### Activity
In the material below, how many lines include the word "post"? Write only the number.

### Given data

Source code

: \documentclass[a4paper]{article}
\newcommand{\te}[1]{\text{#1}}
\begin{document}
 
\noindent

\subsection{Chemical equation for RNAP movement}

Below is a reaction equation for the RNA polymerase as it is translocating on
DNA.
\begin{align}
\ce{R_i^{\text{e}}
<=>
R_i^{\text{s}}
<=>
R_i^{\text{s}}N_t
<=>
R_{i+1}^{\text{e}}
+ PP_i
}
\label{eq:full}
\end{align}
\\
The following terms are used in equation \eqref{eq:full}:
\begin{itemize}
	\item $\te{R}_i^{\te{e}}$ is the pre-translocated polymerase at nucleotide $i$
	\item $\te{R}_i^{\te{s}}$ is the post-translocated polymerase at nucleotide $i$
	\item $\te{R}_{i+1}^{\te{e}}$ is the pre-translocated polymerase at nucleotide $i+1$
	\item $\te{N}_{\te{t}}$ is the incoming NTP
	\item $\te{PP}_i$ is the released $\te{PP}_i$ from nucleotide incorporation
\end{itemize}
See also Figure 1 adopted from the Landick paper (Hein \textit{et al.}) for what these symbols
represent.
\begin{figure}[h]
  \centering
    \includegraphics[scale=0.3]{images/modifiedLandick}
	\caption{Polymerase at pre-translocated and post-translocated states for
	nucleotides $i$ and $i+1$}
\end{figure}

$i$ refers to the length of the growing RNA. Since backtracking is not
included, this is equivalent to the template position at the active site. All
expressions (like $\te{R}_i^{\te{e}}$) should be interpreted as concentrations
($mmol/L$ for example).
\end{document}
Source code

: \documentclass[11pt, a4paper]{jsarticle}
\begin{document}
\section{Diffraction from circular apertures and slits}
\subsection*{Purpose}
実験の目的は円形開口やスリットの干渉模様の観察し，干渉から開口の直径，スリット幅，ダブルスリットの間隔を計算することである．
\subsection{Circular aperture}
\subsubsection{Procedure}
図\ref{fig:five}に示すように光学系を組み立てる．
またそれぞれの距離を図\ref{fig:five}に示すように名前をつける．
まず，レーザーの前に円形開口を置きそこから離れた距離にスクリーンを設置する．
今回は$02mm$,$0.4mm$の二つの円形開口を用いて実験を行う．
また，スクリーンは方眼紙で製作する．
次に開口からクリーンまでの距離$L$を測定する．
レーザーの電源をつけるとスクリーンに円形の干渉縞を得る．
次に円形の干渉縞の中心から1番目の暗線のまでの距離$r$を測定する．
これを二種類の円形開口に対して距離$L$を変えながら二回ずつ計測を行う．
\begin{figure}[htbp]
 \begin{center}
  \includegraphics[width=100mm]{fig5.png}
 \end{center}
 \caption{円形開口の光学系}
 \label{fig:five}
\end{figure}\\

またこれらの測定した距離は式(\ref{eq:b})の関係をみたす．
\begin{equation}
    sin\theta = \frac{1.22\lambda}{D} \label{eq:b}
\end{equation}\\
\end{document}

### Solution to this problem
2